RECORDS PROVIDED
■ ■ ■
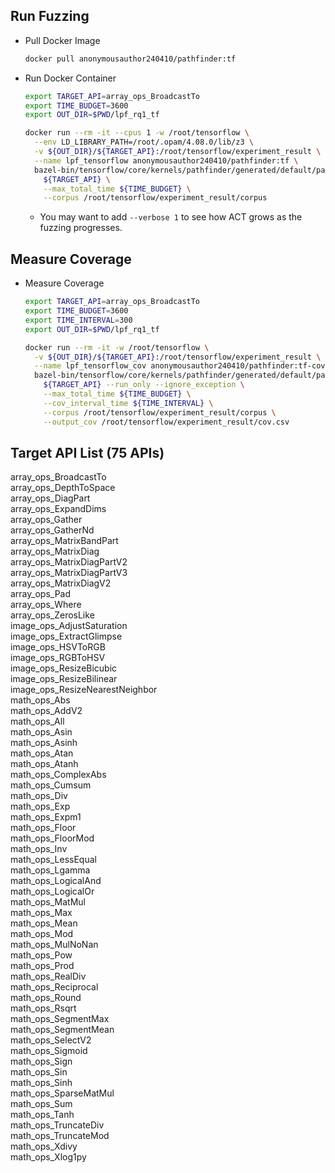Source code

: ## Run Fuzzing

 - Pull Docker Image
	 ```bash
	 docker pull anonymousauthor240410/pathfinder:tf
	 ```

 - Run Docker Container
	```bash
	export TARGET_API=array_ops_BroadcastTo
	export TIME_BUDGET=3600
	export OUT_DIR=$PWD/lpf_rq1_tf
	
	docker run --rm -it --cpus 1 -w /root/tensorflow \
	  --env LD_LIBRARY_PATH=/root/.opam/4.08.0/lib/z3 \
	  -v ${OUT_DIR}/${TARGET_API}:/root/tensorflow/experiment_result \
	  --name lpf_tensorflow anonymousauthor240410/pathfinder:tf \
	  bazel-bin/tensorflow/core/kernels/pathfinder/generated/default/pathfinder_driver_main \
	    ${TARGET_API} \
	    --max_total_time ${TIME_BUDGET} \
	    --corpus /root/tensorflow/experiment_result/corpus
	```
	* You may want to add `--verbose 1` to see how ACT grows as the fuzzing progresses.

## Measure Coverage

  - Measure Coverage
	```bash
	export TARGET_API=array_ops_BroadcastTo
	export TIME_BUDGET=3600
	export TIME_INTERVAL=300
	export OUT_DIR=$PWD/lpf_rq1_tf
	
	docker run --rm -it -w /root/tensorflow \
	  -v ${OUT_DIR}/${TARGET_API}:/root/tensorflow/experiment_result \
	  --name lpf_tensorflow_cov anonymousauthor240410/pathfinder:tf-cov \
	  bazel-bin/tensorflow/core/kernels/pathfinder/generated/default/pathfinder_driver_main \
	    ${TARGET_API} --run_only --ignore_exception \
	    --max_total_time ${TIME_BUDGET} \
	    --cov_interval_time ${TIME_INTERVAL} \
	    --corpus /root/tensorflow/experiment_result/corpus \
	    --output_cov /root/tensorflow/experiment_result/cov.csv
  	```

## Target API List (75 APIs)

array_ops_BroadcastTo\
array_ops_DepthToSpace\
array_ops_DiagPart\
array_ops_ExpandDims\
array_ops_Gather\
array_ops_GatherNd\
array_ops_MatrixBandPart\
array_ops_MatrixDiag\
array_ops_MatrixDiagPartV2\
array_ops_MatrixDiagPartV3\
array_ops_MatrixDiagV2\
array_ops_Pad\
array_ops_Where\
array_ops_ZerosLike\
image_ops_AdjustSaturation\
image_ops_ExtractGlimpse\
image_ops_HSVToRGB\
image_ops_RGBToHSV\
image_ops_ResizeBicubic\
image_ops_ResizeBilinear\
image_ops_ResizeNearestNeighbor\
math_ops_Abs\
math_ops_AddV2\
math_ops_All\
math_ops_Asin\
math_ops_Asinh\
math_ops_Atan\
math_ops_Atanh\
math_ops_ComplexAbs\
math_ops_Cumsum\
math_ops_Div\
math_ops_Exp\
math_ops_Expm1\
math_ops_Floor\
math_ops_FloorMod\
math_ops_Inv\
math_ops_LessEqual\
math_ops_Lgamma\
math_ops_LogicalAnd\
math_ops_LogicalOr\
math_ops_MatMul\
math_ops_Max\
math_ops_Mean\
math_ops_Mod\
math_ops_MulNoNan\
math_ops_Pow\
math_ops_Prod\
math_ops_RealDiv\
math_ops_Reciprocal\
math_ops_Round\
math_ops_Rsqrt\
math_ops_SegmentMax\
math_ops_SegmentMean\
math_ops_SelectV2\
math_ops_Sigmoid\
math_ops_Sign\
math_ops_Sin\
math_ops_Sinh\
math_ops_SparseMatMul\
math_ops_Sum\
math_ops_Tanh\
math_ops_TruncateDiv\
math_ops_TruncateMod\
math_ops_Xdivy\
math_ops_Xlog1py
■ ■ ■
WHAT THE TASK REQUIRES
The expected output is a verbatim retyping of each line from the one with "math_ops_Mean\" to the end of the listing above, with both end lines kept and nothing added.

OUTPUT OF THE EXERCISE
math_ops_Mean\
math_ops_Mod\
math_ops_MulNoNan\
math_ops_Pow\
math_ops_Prod\
math_ops_RealDiv\
math_ops_Reciprocal\
math_ops_Round\
math_ops_Rsqrt\
math_ops_SegmentMax\
math_ops_SegmentMean\
math_ops_SelectV2\
math_ops_Sigmoid\
math_ops_Sign\
math_ops_Sin\
math_ops_Sinh\
math_ops_SparseMatMul\
math_ops_Sum\
math_ops_Tanh\
math_ops_TruncateDiv\
math_ops_TruncateMod\
math_ops_Xdivy\
math_ops_Xlog1py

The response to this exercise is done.